Early developmental stages are crucial as far as repairing capacity is concerned. It has been demonstrated that, in mammals, zygotic checkpoint senses DNA lesions activating the cell cycle arrest, the repairing pathways or even the apoptotic activity before the first mitosis, thus preventing chromosome fragmentation, embryo loss and infertility (Chen et al., 2012; Ladstatter and Tachibana-Konwalski, 2016; Marchetti et al., 2015; Wang et al., 2013). Some lesions are able to escape from this survival mechanism and suffer from defective repair, which results in chromosomal aberrations in the daughter cells (Marchetti et al., 2015). Marchetti et al. (2004) performed a cytogenetic analysis of the progenies from mice males treated with different mutagens, concluding that chromosomal aberrations paternally transmitted to the progeny were formed before the end of the first S phase after fertilization.
Our data revealed a significant genetic stress which required an intense repairing activity at the mid-blastula transition stage (MBT) (1k-cell) in those embryos obtained from treated sperm. At this stage, zebrafish embryos undergo the progressive transition from maternal to zygotic genome (Haberle et al., 2014; Lee et al., 2014). The high levels of γH2AX and 53BP1 indicate the recruitment of repairing factors at DSB sites (Durdik et al., 2015; Podhorecka et al., 2010), clearly suggesting an increased repairing effort in those embryos with DDS, which are more genetically instable. Nevertheless, we have not observed neither any delay in development nor any decrease in embryo viability, revealing that embryos go ahead with development despite the presence of a significant increased number of DNA-damaged spots. The dependence of the maternal genome (transcripts and proteins) at this stage could allow a normal development even in the presence of embryo genotoxic damage. It is also known that through mammalian development, death of embryos with structural aberrations does not seem to occur during the first cycles of development (Marchetti et al., 2004). This delay in development has been related to the control exercised by the maternal factors up to the full activation of the zygotic genome and to the inefficiency of the cell cycle checkpoints at early developmental stages.

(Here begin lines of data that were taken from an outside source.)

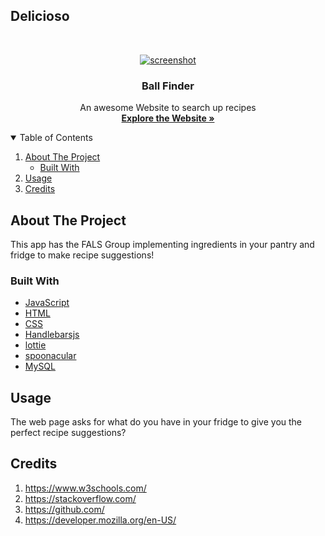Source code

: ## Delicioso 

<!-- PROJECT LOGO -->
<br />
<p align="center">
  <a href="https://delicat-bastille-97120.herokuapp.com/login">
    <img src="https://i.ibb.co/xMpCkkJ/screencapture-delicat-bastille-97120-herokuapp-login-2021-10-25-12-05-22.png" alt="screenshot" >
  </a>

  <h3 align="center">Ball Finder</h3>

  <p align="center">
    An awesome Website to search up recipes
    <br />
    <a href="https://delicat-bastille-97120.herokuapp.com/login"><strong>Explore the Website »</strong></a>
    <br />
  </p>
</p>

<!-- TABLE OF CONTENTS -->
<details open="open">
  <summary>Table of Contents</summary>
  <ol>
    <li>
      <a href="#about-the-project">About The Project</a>
      <ul>
        <li><a href="#built-with">Built With</a></li>
      </ul>
    </li>
    <li><a href="#usage">Usage</a></li>
    <li><a href="#usage">Credits</a></li>
  </ol>
</details>

<!-- ABOUT THE PROJECT -->

## About The Project

This app has the FALS Group implementing ingredients in your pantry and fridge to make recipe suggestions!

### Built With

- [JavaScript](https://www.javascript.com/)
- [HTML](https://html.com/)
- [CSS](https://www.css.com/)
- [Handlebarsjs](https://handlebarsjs.com/)
- [lottie](https://lottiefiles.com/)
- [spoonacular](https://rapidapi.com/spoonacular/api/recipe-food-nutrition)
- [MySQL](https://www.mysql.com/)

## Usage
The web page asks for what do you have in your fridge to give you the perfect recipe suggestions?


## Credits

1. https://www.w3schools.com/
2. https://stackoverflow.com/
3. https://github.com/
5. https://developer.mozilla.org/en-US/




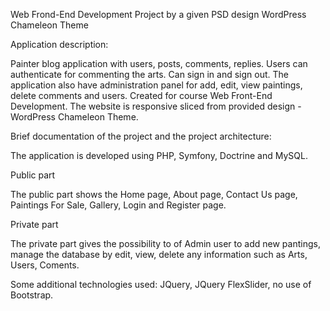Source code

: Web Frond-End Development Project 
by a given PSD design WordPress Chameleon Theme

Application description:

Painter blog application  with users, posts, comments, replies. Users can authenticate for commenting the arts. Can sign in and sign out. The application also have administration panel for add, edit, view paintings, delete comments and users. Created for course Web Front-End Development. The website is responsive sliced from provided design - WordPress Chameleon Theme.

Brief documentation of the project and the project architecture:

The application is developed using PHP, Symfony, Doctrine and MySQL.

Public part

The public part shows the Home page, About page, Contact Us page, Paintings For Sale, Gallery, Login and Register page.

Private part

The private part gives the possibility to of Admin user to add new pantings, manage the database by edit, view, delete any information such as Arts, Users, Coments.

Some additional technologies used: JQuery, JQuery FlexSlider, no use of Bootstrap.
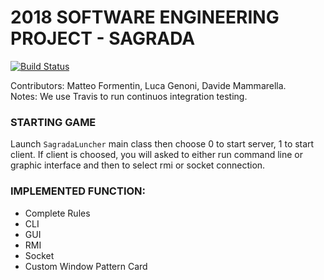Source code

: # 2018 SOFTWARE ENGINEERING PROJECT - SAGRADA
  
[![Build Status](https://travis-ci.com/MatteoFormentin/ing-sw-2018-formentin-genoni-mammarella.svg?token=Axkx1JzxX5Fiya9Qs982&branch=master)](https://travis-ci.com/MatteoFormentin/ing-sw-2018-formentin-genoni-mammarella)

Contributors: Matteo Formentin, Luca Genoni, Davide Mammarella.  
Notes: We use Travis to run continuos integration testing.

### STARTING GAME
Launch `SagradaLuncher` main class then choose 0 to start server, 1 to start client.
If client is choosed, you will asked to either run command line or graphic interface and then to select rmi or socket connection.
  
 ### IMPLEMENTED FUNCTION:  
- Complete Rules 
- CLI  
- GUI  
- RMI  
- Socket
- Custom Window Pattern Card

At 75% epiboly (8 hpf), development progresses in all embryos, both from control and treated sperm, without showing signs of increased mortality rates. The DNA repair foci decreased at lower levels than in control batches, suggesting the end of the massive repairing activity of the paternal damage. An increase in apoptosis was observed at this stage, mainly in samples from DDS, which could reflect the activation of mechanisms avoiding the survival of cells with residual damage (Hakem et al., 2008), when the dependence on the embryonic transcripts is established (Haberle et al., 2014). This process represents a programmed cell death to facilitate a normal embryonic development or to prevent the spread of a localized lesion, allowing the survival of the organism as a whole (Montero et al., 2016).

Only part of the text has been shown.